(Entries taken from a collection)
——————————

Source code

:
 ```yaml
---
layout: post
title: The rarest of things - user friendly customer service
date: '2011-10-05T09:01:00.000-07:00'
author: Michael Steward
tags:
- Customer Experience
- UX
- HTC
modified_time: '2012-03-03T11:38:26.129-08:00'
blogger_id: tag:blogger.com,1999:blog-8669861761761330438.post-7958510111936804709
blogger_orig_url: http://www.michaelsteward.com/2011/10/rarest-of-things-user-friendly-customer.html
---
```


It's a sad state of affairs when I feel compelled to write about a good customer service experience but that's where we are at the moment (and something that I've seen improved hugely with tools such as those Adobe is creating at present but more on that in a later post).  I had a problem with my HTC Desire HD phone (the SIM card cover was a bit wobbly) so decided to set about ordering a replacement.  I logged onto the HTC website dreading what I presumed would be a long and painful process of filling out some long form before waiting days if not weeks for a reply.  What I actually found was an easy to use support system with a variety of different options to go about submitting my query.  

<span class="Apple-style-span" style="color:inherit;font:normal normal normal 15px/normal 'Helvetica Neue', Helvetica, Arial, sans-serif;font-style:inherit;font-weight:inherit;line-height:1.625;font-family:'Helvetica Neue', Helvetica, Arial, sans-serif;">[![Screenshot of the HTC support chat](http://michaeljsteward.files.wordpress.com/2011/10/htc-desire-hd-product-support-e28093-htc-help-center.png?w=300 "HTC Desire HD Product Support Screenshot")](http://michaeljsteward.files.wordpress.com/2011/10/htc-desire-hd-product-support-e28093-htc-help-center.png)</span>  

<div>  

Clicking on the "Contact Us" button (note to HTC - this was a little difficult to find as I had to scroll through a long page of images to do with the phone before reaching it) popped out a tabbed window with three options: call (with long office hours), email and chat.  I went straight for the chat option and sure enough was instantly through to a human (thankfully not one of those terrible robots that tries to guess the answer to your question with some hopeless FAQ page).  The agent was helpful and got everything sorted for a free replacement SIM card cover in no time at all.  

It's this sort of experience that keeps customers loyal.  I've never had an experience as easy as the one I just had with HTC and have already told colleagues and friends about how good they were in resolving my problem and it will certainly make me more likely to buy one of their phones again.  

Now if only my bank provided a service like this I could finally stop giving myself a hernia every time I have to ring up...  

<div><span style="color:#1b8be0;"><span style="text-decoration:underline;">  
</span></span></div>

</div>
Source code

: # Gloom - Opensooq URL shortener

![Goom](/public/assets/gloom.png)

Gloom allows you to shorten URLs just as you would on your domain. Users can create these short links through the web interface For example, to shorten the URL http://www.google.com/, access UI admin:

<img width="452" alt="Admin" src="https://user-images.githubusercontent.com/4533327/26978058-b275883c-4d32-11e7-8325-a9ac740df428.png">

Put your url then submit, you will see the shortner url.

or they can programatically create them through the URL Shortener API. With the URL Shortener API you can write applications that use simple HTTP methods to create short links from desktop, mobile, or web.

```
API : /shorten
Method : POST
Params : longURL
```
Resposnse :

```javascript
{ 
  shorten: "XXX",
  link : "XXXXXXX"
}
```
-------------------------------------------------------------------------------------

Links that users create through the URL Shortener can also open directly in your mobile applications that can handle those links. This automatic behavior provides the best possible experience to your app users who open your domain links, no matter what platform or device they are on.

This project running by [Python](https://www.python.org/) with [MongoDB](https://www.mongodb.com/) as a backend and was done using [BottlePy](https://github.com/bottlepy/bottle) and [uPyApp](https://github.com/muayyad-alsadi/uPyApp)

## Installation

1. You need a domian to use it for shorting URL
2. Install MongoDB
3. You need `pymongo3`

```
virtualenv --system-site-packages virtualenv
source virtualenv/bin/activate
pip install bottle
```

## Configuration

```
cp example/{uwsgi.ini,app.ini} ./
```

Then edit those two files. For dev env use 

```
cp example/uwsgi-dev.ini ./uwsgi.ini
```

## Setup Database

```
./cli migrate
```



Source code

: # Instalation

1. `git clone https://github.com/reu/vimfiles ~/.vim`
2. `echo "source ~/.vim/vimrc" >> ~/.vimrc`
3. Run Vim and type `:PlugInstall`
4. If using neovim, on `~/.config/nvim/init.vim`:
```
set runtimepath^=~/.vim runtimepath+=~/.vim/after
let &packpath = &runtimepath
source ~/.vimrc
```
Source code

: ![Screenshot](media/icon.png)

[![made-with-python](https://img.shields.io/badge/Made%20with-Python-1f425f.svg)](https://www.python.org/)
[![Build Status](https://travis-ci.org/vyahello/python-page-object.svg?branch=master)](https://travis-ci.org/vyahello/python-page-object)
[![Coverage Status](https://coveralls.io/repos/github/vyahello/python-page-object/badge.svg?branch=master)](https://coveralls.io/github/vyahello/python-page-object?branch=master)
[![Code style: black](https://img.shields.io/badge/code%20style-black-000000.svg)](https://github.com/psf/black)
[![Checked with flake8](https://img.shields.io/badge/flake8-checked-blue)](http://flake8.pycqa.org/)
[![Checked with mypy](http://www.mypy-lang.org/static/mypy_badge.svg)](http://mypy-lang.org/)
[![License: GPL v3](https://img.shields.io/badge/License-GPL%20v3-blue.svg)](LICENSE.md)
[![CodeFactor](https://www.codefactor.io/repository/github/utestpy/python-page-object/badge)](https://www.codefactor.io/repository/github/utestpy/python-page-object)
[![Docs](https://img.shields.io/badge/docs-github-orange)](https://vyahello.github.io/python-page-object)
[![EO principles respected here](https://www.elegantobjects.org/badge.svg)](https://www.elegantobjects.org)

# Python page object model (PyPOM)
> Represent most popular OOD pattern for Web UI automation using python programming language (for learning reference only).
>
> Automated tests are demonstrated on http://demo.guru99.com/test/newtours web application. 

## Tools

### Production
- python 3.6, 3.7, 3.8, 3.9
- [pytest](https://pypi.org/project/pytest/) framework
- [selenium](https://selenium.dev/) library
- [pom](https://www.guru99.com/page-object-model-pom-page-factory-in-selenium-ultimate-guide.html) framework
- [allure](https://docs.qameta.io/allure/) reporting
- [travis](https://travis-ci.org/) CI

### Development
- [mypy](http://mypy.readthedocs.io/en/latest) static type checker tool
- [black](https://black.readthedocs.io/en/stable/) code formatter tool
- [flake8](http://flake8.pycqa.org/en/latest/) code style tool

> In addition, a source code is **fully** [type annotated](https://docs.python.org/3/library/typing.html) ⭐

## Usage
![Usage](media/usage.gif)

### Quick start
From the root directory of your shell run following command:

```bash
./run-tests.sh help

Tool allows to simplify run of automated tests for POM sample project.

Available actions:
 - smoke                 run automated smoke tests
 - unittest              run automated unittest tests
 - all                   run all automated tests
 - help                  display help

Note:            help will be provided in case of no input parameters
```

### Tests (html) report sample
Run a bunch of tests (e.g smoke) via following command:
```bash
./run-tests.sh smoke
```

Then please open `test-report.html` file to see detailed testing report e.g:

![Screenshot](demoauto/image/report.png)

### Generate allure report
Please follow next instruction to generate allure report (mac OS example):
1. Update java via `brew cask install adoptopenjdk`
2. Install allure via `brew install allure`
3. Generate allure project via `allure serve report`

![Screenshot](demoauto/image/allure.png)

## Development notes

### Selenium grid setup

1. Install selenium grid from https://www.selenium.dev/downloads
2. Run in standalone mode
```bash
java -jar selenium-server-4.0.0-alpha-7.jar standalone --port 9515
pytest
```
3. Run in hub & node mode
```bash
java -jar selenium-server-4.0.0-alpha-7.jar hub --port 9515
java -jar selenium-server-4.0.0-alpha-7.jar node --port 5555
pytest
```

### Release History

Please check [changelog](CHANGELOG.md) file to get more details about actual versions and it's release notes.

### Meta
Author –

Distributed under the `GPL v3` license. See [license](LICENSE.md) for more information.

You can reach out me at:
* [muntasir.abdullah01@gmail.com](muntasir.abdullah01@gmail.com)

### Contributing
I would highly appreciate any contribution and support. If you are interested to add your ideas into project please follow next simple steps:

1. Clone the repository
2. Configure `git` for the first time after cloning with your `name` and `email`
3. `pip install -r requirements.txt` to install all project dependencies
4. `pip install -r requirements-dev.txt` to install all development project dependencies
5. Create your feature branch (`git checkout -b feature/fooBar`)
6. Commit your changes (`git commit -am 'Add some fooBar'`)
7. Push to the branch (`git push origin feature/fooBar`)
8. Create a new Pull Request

——————————

» **WHAT TO DO**:
A single number is expected: how many lines of the data hold the string "applications".

» **ANSWER SECTION**:
2